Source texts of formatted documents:
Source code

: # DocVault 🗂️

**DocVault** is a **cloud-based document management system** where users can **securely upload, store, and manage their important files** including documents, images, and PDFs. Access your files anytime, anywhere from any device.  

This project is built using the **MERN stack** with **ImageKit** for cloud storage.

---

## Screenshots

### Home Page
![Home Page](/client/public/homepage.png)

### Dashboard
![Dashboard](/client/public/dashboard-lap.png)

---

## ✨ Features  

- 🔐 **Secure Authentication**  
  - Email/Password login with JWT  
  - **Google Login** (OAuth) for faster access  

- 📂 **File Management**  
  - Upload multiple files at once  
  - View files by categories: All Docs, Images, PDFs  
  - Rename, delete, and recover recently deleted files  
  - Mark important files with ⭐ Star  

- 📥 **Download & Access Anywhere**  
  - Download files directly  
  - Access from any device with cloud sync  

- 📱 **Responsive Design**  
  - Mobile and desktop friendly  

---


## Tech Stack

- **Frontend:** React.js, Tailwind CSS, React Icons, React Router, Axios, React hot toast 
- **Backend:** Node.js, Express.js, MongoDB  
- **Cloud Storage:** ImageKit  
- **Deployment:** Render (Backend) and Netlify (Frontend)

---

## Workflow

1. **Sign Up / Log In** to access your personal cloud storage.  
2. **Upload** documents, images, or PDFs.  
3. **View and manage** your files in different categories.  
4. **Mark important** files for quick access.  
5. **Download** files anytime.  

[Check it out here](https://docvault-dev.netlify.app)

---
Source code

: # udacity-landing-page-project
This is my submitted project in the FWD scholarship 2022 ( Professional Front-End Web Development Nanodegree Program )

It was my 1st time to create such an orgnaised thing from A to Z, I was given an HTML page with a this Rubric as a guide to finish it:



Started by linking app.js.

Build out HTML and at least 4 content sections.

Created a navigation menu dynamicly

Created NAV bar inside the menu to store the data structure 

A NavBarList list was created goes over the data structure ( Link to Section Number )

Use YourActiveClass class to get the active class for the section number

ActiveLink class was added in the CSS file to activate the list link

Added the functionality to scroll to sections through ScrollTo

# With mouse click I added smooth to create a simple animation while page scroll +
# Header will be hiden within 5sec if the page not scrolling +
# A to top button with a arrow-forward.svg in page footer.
--
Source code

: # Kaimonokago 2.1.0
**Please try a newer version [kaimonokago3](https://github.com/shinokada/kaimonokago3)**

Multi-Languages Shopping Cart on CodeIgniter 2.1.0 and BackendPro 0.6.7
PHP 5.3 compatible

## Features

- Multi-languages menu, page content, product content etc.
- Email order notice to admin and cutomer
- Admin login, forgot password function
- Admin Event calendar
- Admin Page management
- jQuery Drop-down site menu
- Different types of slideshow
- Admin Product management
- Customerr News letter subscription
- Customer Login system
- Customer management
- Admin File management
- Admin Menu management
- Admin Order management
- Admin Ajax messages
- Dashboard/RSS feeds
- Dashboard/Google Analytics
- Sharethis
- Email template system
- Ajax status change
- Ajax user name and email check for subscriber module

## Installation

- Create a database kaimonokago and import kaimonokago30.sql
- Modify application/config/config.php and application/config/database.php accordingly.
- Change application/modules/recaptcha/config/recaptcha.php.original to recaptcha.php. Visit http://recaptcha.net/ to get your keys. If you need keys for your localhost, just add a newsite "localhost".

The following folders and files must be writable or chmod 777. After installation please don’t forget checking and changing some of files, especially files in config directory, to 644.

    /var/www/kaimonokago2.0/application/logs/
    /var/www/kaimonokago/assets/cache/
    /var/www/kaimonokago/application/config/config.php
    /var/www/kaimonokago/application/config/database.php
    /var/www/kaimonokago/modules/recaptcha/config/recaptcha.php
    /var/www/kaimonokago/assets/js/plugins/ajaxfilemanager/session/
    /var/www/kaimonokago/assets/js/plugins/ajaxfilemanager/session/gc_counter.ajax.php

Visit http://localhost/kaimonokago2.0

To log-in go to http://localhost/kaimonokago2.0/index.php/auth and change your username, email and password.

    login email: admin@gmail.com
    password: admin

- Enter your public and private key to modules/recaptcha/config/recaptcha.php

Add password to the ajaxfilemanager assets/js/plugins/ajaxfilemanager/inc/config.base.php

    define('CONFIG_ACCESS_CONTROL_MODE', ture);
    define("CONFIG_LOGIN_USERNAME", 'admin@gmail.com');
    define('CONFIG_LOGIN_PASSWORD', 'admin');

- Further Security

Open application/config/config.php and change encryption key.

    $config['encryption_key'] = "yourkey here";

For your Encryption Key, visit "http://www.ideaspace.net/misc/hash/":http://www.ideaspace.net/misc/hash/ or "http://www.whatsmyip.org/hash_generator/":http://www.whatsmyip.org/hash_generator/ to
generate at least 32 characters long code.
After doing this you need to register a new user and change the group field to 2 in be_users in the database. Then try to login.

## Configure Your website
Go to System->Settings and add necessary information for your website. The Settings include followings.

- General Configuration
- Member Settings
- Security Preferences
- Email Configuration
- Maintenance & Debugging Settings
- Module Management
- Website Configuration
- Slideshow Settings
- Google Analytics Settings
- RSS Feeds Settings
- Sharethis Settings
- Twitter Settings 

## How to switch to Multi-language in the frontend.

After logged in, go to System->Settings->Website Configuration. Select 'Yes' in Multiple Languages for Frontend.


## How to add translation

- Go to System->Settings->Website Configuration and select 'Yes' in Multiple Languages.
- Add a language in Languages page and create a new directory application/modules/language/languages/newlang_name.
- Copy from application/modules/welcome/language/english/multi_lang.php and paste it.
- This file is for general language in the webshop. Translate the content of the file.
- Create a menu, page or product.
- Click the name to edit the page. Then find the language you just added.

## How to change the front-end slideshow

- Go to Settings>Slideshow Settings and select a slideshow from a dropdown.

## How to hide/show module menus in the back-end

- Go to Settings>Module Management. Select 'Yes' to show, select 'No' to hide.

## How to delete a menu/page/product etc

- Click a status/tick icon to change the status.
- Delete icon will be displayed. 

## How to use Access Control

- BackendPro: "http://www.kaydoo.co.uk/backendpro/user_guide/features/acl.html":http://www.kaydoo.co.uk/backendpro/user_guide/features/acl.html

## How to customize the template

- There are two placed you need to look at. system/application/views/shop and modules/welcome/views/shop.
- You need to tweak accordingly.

WHAT TO WORK ON → In the records above, find the line with "- **Backend:** Node.js, Express.js, MongoDB"; write out exactly that line and each one after it, stopping after the line with "# A to top button".

SOLVED PROBLEM →
- **Backend:** Node.js, Express.js, MongoDB  
- **Cloud Storage:** ImageKit  
- **Deployment:** Render (Backend) and Netlify (Frontend)

---

## Workflow

1. **Sign Up / Log In** to access your personal cloud storage.  
2. **Upload** documents, images, or PDFs.  
3. **View and manage** your files in different categories.  
4. **Mark important** files for quick access.  
5. **Download** files anytime.  

[Check it out here](https://docvault-dev.netlify.app)

---
Source code

: # udacity-landing-page-project
This is my submitted project in the FWD scholarship 2022 ( Professional Front-End Web Development Nanodegree Program )

It was my 1st time to create such an orgnaised thing from A to Z, I was given an HTML page with a this Rubric as a guide to finish it:



Started by linking app.js.

Build out HTML and at least 4 content sections.

Created a navigation menu dynamicly

Created NAV bar inside the menu to store the data structure 

A NavBarList list was created goes over the data structure ( Link to Section Number )

Use YourActiveClass class to get the active class for the section number

ActiveLink class was added in the CSS file to activate the list link

Added the functionality to scroll to sections through ScrollTo

# With mouse click I added smooth to create a simple animation while page scroll +
# Header will be hiden within 5sec if the page not scrolling +
# A to top button with a arrow-forward.svg in page footer.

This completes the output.